Use of a rigid stereo camera, calibrated and triggered synchronously, eliminated the problem of finding the time correspondence in the sequence of images from the left and right monocular cameras, while the design of distinguishable markers unequivocally solved the problem of finding the correspondence of points. Spatial reconstruction of points by the Claron system uses the triangulation algorithm described above. In contrast to the studies carried out for the reconstruction of the points of the liver surface, where the stereo camera was mounted from two laparoscopic cameras, the measurements shown were made with a stereo Claron Hx 40 camera, calibrated at the factory. According to the manufacturer’s data, the root-mean-square of calibration error is 0.2 mm, and the spatial reconstruction error component during the movement of markers is 0.14 mm. The camera worked at a resolution of 1024 by 768 points, and at a rate of 5.4 fps for the twelve-marker configuration. Before taking the appropriate measurements, preparation of the stand required a series of tests to determine the size of the markers, the position of the patient, and the lighting conditions, so that the camera could capture all of the markers. A number of tests were then carried out to observe the respiratory process. Shallow breathing was observed for 60 s, then deep breathing was observed for the next 60 s. The tests were carried out on 12 volunteers, 6 male and 6 female.
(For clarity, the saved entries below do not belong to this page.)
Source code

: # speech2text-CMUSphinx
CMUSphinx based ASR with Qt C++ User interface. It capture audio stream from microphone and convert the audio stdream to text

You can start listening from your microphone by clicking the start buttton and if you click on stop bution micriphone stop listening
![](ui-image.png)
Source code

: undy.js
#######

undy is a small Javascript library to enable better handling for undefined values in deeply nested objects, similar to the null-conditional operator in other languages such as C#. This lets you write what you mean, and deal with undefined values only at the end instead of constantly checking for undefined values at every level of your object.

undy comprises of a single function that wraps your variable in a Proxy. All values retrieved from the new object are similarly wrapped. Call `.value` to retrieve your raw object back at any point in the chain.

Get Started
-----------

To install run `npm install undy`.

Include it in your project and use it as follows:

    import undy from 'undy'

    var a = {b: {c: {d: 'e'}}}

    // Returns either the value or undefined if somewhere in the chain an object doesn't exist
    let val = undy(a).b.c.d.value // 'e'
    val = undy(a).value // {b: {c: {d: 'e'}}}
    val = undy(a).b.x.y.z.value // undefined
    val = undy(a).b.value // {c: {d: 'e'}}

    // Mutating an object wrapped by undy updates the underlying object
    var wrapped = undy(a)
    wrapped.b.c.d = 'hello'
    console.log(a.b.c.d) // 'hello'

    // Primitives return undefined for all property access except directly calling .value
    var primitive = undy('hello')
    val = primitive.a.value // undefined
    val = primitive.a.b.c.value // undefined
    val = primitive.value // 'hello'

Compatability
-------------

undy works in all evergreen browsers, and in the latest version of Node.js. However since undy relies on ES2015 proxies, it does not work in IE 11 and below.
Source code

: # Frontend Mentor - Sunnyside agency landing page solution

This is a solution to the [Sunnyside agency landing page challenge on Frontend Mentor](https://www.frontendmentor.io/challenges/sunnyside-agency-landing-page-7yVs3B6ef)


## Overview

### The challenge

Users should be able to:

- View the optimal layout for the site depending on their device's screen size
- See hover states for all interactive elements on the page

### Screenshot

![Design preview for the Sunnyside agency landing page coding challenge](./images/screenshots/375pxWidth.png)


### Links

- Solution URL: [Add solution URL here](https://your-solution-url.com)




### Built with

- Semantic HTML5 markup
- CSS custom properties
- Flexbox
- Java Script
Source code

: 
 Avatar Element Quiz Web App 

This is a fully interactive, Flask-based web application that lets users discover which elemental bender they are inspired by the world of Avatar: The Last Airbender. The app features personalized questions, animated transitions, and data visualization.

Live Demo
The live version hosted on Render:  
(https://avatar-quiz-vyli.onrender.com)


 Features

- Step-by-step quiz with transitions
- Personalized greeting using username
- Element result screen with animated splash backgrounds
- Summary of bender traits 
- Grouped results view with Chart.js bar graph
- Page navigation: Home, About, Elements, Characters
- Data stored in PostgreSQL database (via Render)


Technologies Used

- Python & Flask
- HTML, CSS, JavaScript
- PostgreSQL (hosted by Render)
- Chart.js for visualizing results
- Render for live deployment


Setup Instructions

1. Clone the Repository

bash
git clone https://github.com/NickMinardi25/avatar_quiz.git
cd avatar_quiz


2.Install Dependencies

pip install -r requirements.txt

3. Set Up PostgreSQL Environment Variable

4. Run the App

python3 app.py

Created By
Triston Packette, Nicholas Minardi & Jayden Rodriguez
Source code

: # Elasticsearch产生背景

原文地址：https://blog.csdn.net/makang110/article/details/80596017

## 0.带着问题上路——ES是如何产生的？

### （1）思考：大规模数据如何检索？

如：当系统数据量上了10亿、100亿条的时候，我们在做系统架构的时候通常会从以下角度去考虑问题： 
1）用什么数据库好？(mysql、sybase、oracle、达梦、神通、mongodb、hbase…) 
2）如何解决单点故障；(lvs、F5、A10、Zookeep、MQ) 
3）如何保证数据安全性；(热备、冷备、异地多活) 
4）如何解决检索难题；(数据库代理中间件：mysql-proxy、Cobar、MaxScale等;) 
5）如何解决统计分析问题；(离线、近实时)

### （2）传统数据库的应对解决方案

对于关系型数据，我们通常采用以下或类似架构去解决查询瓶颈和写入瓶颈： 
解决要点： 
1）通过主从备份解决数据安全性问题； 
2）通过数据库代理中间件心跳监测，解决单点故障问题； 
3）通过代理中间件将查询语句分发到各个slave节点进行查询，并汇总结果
2.2.2. Registration of the Surface of the Abdominal Cavity during Breathing

Collecting the data directly from the abdominal surface during breathing meant it was possible to record and model the respiratory movements of the surface. We used the most widespread surface fitting algorithms is the iterative closest point (ICP) algorithm, which has been independently presented by several authors [15]. The algorithm treats the surface as a set of points and if the surface is represented differently, it is converted to a point cloud though a sampling of the surface. The result of the algorithm’s operation is finding the searched transform, after which the source file is matched with the target file.

ICP is an iterative algorithm, where each iteration consists of two steps. In the first step, the correspondences of points in the matched source and target sets are found, where the criterion of finding matches is the Euclidean distance. In the second step, a new version of the resulting transform is computed, and both sets of points are placed on a common geometrical frame of reference. For each point in the source file, the entire target set is searched, and the closest point is chosen as its counterpart. The pairs of equivalents determined in this way are substituted into the Equation (2):

$$f\left(R, T\right)=\frac{1}{N_s} {\displaystyle \sum }_{i=1}^{N_s}\Vert R_i-Rot\left(T_i\right)+Trans\left(T_i\right){\Vert }^2$$

(2)

where: R represents the target set (stationary), T represents the source set (matched), Rot and Trans represent components of the resulting transformation, and N represents the number of points in the point cloud. The final transform resulting from the operation of the algorithm is a combination of transforms from individual iterations. The calculations are performed by minimizing the mean square measure of error between two sets of points, by means of an analytical solution of the least squares problem [15]. One of the tests that was carried out was an attempt to record the abdominal surface and thorax for the two opposite breathing phases using the classical ICP algorithm. A multi-threshold Otsu filter [16] was used to find the patient’s surface on computed tomography images in both phases of the respiratory cycle after a prior smoothing of the image with a Gaussian low-pass filter, with which the patient’s body was segmented. Then, after pouring holes in the surface of the body representing the patient, the contour was found using a gradient filter.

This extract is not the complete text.